Here's the Administration's Cruel Treatment and Torture Authorization Act

Marty Lederman

This is the bill the Administration has sent up to Congress. Make no mistake, the most important action has little to do with military commissions (although that stuff is certainly significant, too). Instead, focus ought to be on sections 5 through 7 (pages 77-84), which are, as I predicted here, collectively an attempt to authorize the CIA to engage in the sorts of "enhanced" interrogation techniques -- e.g., hypothermia, threats of violence to the detainee and his family, prolonged sleep deprivation, "stress positions" and waterboarding -- to which the President alluded in his speech today, and to immunize such conduct from any judicial review. (The President's speech is much more candid than the face of the Administration bill. The President bascially concedes that the Hamdan decision stopped the CIA techniques in their tracks -- and that the object of the Administration bill is to authorize them anew.)

Although section 6 in effect says that the U.S. will "comply" with Common Article 3 of Geneva even if such techniques are used, that's wrong. These techniques are -- at least in many cases -- "cruel treatment and torture" prohibited by Common Article 3. Thus, this bill would in effect authorize the United States to breach its treaty obligations. Perhaps that's something we should do -- perhaps not.* But if so, we shouldn't pretend that we're not engaged in such cruelty and torture, and we shouldn't engage in the fiction that we are in compliance with the Geneva Conventions. The decision to authorize such horrifying techniques, and to thereby be the first nation to adopt breach of Geneva as official state policy, is a solemn one, and it should be treated with the seriousness that it deserves -- without euphemism or obfuscation.
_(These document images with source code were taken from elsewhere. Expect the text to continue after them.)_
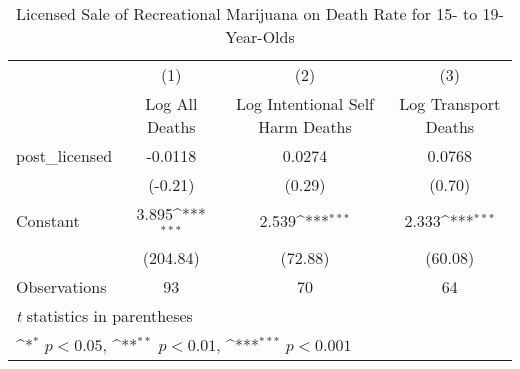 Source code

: \begin{table}[htbp]\centering
\def\sym#1{\ifmmode^{#1}\else\(^{#1}\)\fi}
\caption{Licensed Sale of Recreational Marijuana on Death Rate for 15- to 19-Year-Olds}
\begin{tabular}{l*{3}{c}}
\hline\hline
                    &\multicolumn{1}{c}{(1)}&\multicolumn{1}{c}{(2)}&\multicolumn{1}{c}{(3)}\\
                    &\multicolumn{1}{c}{Log All Deaths}&\multicolumn{1}{c}{Log Intentional Self Harm Deaths}&\multicolumn{1}{c}{Log Transport Deaths}\\
\hline
post\_licensed       &     -0.0118         &      0.0274         &      0.0768         \\
                    &     (-0.21)         &      (0.29)         &      (0.70)         \\
[1em]
Constant            &       3.895\sym{***}&       2.539\sym{***}&       2.333\sym{***}\\
                    &    (204.84)         &     (72.88)         &     (60.08)         \\
\hline
Observations        &          93         &          70         &          64         \\
\hline\hline
\multicolumn{4}{l}{\footnotesize \textit{t} statistics in parentheses}\\
\multicolumn{4}{l}{\footnotesize \sym{*} \(p<0.05\), \sym{**} \(p<0.01\), \sym{***} \(p<0.001\)}\\
\end{tabular}
\end{table}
*The thrust of the President's speech is that such techniques -- let's call them "torture light," since the President is so insistent that we never "torture" -- are absolutely necessary to preventing terrorist attacks. Apparently the Pentagon hasn't gotten the memo. At a briefing this morning, Army Deputy Chief of Staff for Intelligence John Kimmons forcefully argued that:
I am absolutely convinced [that] no good intelligence is going to come from abusive practices. I think history tells us that. I think the empirical evidence of the last five years, hard years, tell us that. . . . Moreover, any piece of intelligence which is obtained under duress, through the use of abusive techniques, would be of questionable credibility, and additionally it would do more harm than good when it inevitably became known that abusive practices were used. And we can't afford to go there.

Some of our most significant successes on the battlefield have been -- in fact, I would say all of them, almost categorically all of them, have accrued from expert interrogators using mixtures of authorized humane interrogation practices in clever ways, that you would hope Americans would use them, to push the envelope within the bookends of legal, moral and ethical, now as further refined by this field manual.
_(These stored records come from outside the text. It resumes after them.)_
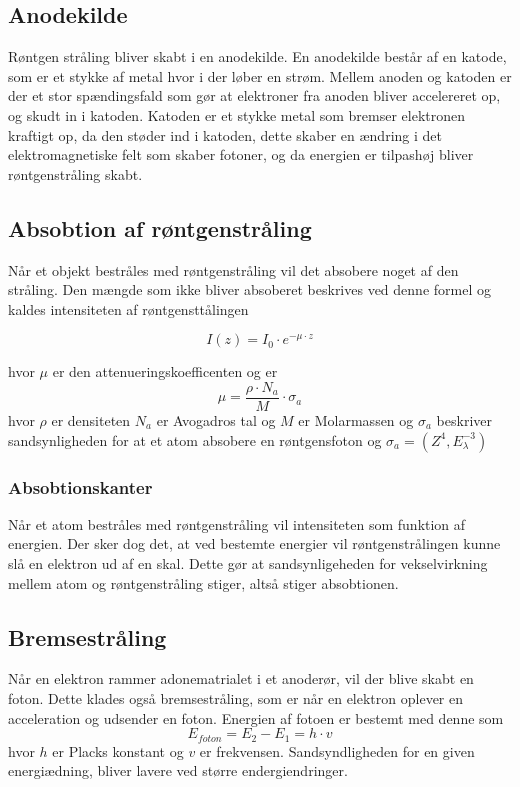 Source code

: \documentclass[a4paper,twoside]{article}
\begin{document}
\subsection{Anodekilde}
Røntgen stråling bliver skabt i en anodekilde. En anodekilde består af en katode, som er et stykke af metal hvor i der løber en strøm. Mellem anoden og katoden er der et stor spændingsfald som gør at elektroner fra anoden bliver accelereret op, og skudt in i katoden. Katoden er et stykke metal som bremser elektronen kraftigt op, da den støder ind i katoden, dette skaber en ændring i det elektromagnetiske felt som skaber fotoner, og da energien er tilpashøj bliver røntgenstråling skabt.
\subsection{Absobtion af røntgenstråling}
Når et objekt bestråles med røntgenstråling vil det absobere noget af den stråling. Den mængde som ikke bliver absoberet beskrives ved denne formel og kaldes intensiteten af røntgensttålingen  

\begin{equation}
    I(z)=I_0\cdot e^{-\mu\cdot z}
\end{equation}

hvor $\mu$ er den attenueringskoefficenten og er 
\begin{equation}
    \mu=\frac{\rho\cdot N_a}{M}\cdot\sigma _a 
\end{equation}
hvor $\rho$ er densiteten $N_a$ er Avogadros tal og $M$ er Molarmassen og $\sigma _a$ beskriver sandsynligheden for at et atom absobere en røntgensfoton og $\sigma _a =(Z^4,E_\lambda^{-3})$

\subsubsection{Absobtionskanter}
Når et atom bestråles med røntgenstråling vil intensiteten som funktion af energien. Der sker dog det, at ved bestemte energier vil røntgenstrålingen kunne slå en elektron ud af en skal. Dette gør at sandsynligeheden for vekselvirkning mellem atom og røntgenstråling stiger, altså stiger absobtionen. 

\subsection{Bremsestråling}
Når en elektron rammer adonematrialet i et anoderør, vil der blive skabt en foton. Dette klades også bremsestråling, som er når en elektron oplever en acceleration og udsender en foton. Energien af fotoen er bestemt med denne som
\begin{equation}
    E_{foton}=E_2-E_1=h\cdot v
    \end{equation}
hvor $h$ er Placks konstant og $v$ er frekvensen. Sandsyndligheden for en given energiædning, bliver lavere ved større endergiendringer.
\end{document}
We don't need abusive practices in there. Nothing good will come from them.

Comments:

Could you, or someone else, please explain how this bill can abrogate the War Crimes Act?

JD Goldstein
 

It doesn't abrogate the War Crimes Act -- it amends it to exclude the CIA techniques. See my previous post, linked.
 

What I love about the statute is Sections 950v(b)(11) & (b)(12). Yes, that's right, both torture and "cruel and degrading treatment" are war crimes, triable by military commissions and punishable by any sentence up to and including death in certain circumstances. Talk about chutzpah!
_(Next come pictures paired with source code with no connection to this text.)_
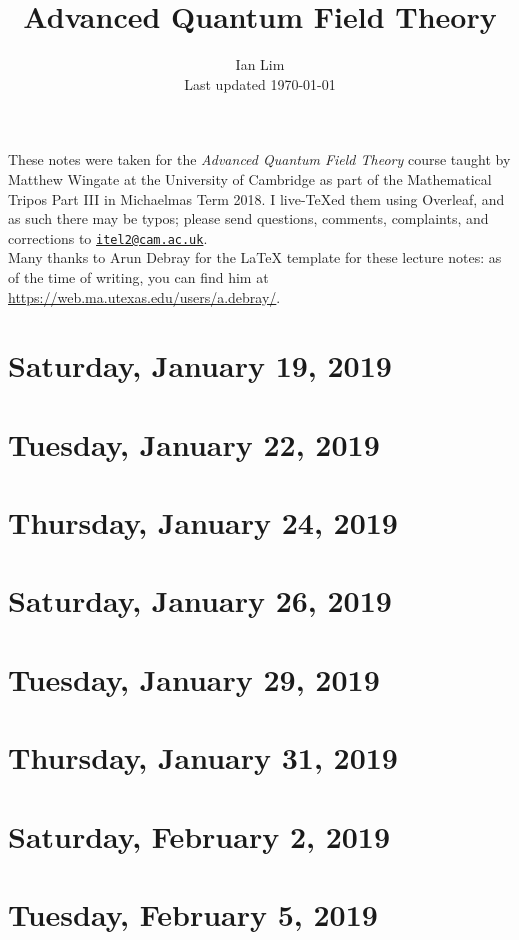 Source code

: \documentclass[reqno]{amsart}
\begin{document}
\title{Advanced Quantum Field Theory}
\author{Ian Lim\\ Last updated \today}
\maketitle
{\small\noindent These notes were taken for the \textit{Advanced Quantum Field Theory} course taught by Matthew Wingate at the University of Cambridge as part of the Mathematical Tripos Part III in Michaelmas Term 2018. I live-\TeX ed them using Overleaf, and as such there may be typos; please send questions, comments, complaints, and corrections to 
\href{mailto:itel2@cam.ac.uk?subject=AQFT\%20Lecture\%20Notes}{\texttt{itel2@cam.ac.uk}}.\\
Many thanks to Arun Debray for the {\LaTeX} template for these lecture notes: as of the time of writing, you can find him at \url{https://web.ma.utexas.edu/users/a.debray/}.}

\tableofcontents

\section{Saturday, January 19, 2019}
	

\section{Tuesday, January 22, 2019}
	

\section{Thursday, January 24, 2019}
    
    
\section{Saturday, January 26, 2019}
    

\section{Tuesday, January 29, 2019}
    

\section{Thursday, January 31, 2019}
    

\section{Saturday, February 2, 2019}
    
    
\section{Tuesday, February 5, 2019}
    
\end{document}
Also, that definition of "terrorism" in Section 950v(b)(23)-- killing people to influence civilians or retaliate against governments-- seems to apply to quite a lot of US government activities lately, doesn't it?
 

Dear Marty: do the pages you cite in your post, pp. 77-84, actively describe or list the abusive CIA techniques you describe, and ask Congress to allow them, or simply NOT rule them out. I didn't see specific references to sleep deprivation,etc. in the body of the legislation. I'm a layman and a freelance journalist for the Washington Monthly who previously sent a private email to you. Thanks, Art
 

Art: As I explained in my previous post, http://balkin.blogspot.com/2006/08/cia-cruelty-authorization-act-of-2006.html, the War Crimes Act amendments simply, but conspicuously, fail to cover the CIA enhanced techniques, even though the listing of prohibited acts is otherwise rather detailed. The other important piece of it is section 6(a), which provides that satisfaction of the McCain Amendment will (allegedly) satisfy Common Article 3. But we know, including from the President's speech this morning, that the Administration has construed McCain to permit the CIA enhanced interrogation techniques (otherwise, such techniques would have been unlawful). I've discussed the whys and wherefores of that in several other posts, dealing with the due process "shocks the conscience" standard that is the touchstone for the McCain Amendment.
 

My question is this: where does "coercion" end and "torture" begin, as far as the law is concerned? This seems to be the crux of the issue, at least regarding this bill as it relates to the torture debate.
 

Thanks for the excellent analysis, as usual. I don't think we should call the techniques "torture light", though, since they simply are torture according to most definitions except that of DoJ. The impressive menu of euphemisms in Bush's speech yesterday should not force us to couch our disagreement in milder terms.
 

Ginger: A later-enacted statute -- which is also, of course, the "supreme Law of the Land" per Article 6 -- would, for purposes of domestic law, supersede the requirements of the Geneva Conventions, even though it would mean that we're breaching those treaties.
 

Since "cruel and degrading treatment" is a warcrime, and we all know that being subjugated by a woman is cruel and degrading to AQ members, and presumably to a lot of less religiously zealous insurgents from South Asian cultures, ought we not remove our female service members from combat zones, and prevent them from having any dealings with AQ and their allies on the battlefield or post-capture?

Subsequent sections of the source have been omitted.